For someone who changed the fundamental ideology of Britain, there was very little Britain knew about the ideas Thatcher stood for before her election. They knew much more about what she was against. She was never overtly involved in the ideological debates the Conservative party faced in the 1970s, though she did discreetly support the neoliberals led by Keith Joseph. Unlike the principles of the welfare state, arrived at after years of negotiations, protests and incremental advances, her policies were imposed on the nation through the “elective dictatorship” of her secure majority in Parliament. Those in her Cabinet who disagreed were replaced by those who didn’t, and the split in the Labour party meant she never had a credible Opposition to worry about. Any fears of losing an election were laid to rest after the spectacular victory in the Falkland Islands.

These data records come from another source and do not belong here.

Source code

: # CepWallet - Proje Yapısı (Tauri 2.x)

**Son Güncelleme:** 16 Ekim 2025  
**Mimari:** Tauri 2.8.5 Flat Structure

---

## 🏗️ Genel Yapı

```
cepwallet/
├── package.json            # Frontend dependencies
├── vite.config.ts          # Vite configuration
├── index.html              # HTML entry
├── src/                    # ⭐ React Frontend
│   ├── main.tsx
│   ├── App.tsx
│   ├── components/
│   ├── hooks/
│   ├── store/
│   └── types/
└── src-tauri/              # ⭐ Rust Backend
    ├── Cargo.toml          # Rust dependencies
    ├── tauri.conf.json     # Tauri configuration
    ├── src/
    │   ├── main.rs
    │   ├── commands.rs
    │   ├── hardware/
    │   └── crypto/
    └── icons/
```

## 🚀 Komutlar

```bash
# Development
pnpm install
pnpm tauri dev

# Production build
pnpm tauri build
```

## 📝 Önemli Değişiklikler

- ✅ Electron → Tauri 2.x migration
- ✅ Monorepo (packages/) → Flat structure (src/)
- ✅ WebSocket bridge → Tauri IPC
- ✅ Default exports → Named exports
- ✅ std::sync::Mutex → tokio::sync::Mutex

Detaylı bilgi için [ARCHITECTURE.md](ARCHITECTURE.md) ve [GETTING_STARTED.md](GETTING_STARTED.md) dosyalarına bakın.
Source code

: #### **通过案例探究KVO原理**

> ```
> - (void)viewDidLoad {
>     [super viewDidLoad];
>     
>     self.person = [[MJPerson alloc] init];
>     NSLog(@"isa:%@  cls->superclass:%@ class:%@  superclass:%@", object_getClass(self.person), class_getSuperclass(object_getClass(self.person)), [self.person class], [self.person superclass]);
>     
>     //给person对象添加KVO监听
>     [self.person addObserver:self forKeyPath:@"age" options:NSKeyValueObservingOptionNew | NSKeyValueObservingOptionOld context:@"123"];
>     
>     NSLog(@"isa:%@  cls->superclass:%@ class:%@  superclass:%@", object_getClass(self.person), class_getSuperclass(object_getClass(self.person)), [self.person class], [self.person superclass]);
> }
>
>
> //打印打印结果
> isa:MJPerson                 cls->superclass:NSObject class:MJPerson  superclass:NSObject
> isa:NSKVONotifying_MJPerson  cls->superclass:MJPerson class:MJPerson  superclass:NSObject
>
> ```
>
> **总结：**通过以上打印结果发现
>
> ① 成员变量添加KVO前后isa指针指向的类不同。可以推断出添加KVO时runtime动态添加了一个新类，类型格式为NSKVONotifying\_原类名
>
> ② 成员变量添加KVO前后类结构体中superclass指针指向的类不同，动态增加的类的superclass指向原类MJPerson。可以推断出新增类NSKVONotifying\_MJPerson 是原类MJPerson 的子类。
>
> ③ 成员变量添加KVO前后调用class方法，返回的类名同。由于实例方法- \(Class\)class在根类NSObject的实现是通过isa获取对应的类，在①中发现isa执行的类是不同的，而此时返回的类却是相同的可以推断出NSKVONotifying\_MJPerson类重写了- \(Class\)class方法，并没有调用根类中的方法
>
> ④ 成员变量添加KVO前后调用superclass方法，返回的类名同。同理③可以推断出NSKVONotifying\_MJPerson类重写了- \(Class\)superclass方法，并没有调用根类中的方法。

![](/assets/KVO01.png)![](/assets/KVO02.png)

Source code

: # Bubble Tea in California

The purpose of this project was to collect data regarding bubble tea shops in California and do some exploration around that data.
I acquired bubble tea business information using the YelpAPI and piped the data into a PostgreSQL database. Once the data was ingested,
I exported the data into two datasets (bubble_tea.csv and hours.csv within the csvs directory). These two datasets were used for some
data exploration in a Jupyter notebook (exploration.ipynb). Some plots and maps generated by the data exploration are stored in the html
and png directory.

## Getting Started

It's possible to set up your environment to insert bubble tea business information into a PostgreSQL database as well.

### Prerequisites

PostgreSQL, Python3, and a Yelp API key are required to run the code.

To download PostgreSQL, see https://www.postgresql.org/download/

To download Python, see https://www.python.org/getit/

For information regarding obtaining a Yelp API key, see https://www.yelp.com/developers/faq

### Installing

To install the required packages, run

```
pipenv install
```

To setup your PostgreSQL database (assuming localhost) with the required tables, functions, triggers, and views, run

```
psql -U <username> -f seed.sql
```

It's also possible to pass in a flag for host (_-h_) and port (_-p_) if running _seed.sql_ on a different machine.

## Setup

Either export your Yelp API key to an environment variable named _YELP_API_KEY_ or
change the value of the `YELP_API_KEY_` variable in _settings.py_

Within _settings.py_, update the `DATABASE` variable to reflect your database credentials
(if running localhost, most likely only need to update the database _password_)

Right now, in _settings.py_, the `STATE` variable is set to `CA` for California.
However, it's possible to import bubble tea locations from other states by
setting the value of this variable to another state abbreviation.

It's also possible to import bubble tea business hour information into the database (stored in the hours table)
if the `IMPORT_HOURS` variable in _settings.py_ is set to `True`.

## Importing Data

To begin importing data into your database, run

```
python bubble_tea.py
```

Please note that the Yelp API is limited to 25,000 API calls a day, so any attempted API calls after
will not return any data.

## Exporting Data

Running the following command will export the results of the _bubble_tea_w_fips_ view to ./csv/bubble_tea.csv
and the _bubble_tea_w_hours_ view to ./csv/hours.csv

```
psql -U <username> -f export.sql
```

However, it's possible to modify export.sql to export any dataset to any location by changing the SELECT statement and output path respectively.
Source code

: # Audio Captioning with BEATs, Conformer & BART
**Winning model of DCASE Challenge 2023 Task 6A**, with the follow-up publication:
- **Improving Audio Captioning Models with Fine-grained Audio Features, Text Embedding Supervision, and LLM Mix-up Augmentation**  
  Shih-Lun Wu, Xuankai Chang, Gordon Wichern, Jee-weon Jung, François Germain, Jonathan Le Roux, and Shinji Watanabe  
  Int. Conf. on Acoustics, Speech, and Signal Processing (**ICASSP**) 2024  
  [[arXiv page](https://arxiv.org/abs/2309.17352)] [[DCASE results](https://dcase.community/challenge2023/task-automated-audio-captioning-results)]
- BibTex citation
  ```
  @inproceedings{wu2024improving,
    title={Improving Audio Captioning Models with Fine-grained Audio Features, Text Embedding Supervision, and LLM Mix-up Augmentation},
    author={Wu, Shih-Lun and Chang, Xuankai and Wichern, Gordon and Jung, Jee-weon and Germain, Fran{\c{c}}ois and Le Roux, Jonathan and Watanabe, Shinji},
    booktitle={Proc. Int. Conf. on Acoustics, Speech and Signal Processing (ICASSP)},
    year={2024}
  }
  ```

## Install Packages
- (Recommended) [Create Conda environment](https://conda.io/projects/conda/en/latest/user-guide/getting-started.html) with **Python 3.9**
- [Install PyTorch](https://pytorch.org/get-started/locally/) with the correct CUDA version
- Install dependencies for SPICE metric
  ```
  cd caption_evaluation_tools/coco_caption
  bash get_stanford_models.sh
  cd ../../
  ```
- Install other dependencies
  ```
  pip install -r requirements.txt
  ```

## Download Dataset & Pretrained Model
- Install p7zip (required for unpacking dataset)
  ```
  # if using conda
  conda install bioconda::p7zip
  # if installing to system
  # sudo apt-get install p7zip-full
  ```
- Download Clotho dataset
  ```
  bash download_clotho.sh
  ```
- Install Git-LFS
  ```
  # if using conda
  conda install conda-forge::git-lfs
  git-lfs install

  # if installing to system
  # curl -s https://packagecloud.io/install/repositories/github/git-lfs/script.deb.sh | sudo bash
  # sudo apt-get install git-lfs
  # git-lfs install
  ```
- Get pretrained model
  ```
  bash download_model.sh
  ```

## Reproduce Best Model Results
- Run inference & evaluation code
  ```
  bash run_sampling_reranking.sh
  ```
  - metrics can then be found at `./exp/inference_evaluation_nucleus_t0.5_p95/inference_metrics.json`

Instead of coherent ideas, what Britain got from Thatcher throughout her political career was a set of homilies, reducing the complexities of governance into highly simplistic rubrics. She shrewdly couched the most divisive of ideas in common sense — balancing the budget is like keeping household accounts; no mother would ever deny her child milk, so it is all right for the government to do so — which often conveniently ignored the realities of poverty. These shallow statements were accompanied by one of the most negative election campaigns in British history. It’s a model that is copied extensively today, both by the Tea Party in the US and Narendra Modi in India, successful as it feeds on, and adds to, the paranoia of the middle classes. This brand of disingenuous politics may be her most dangerous legacy of all.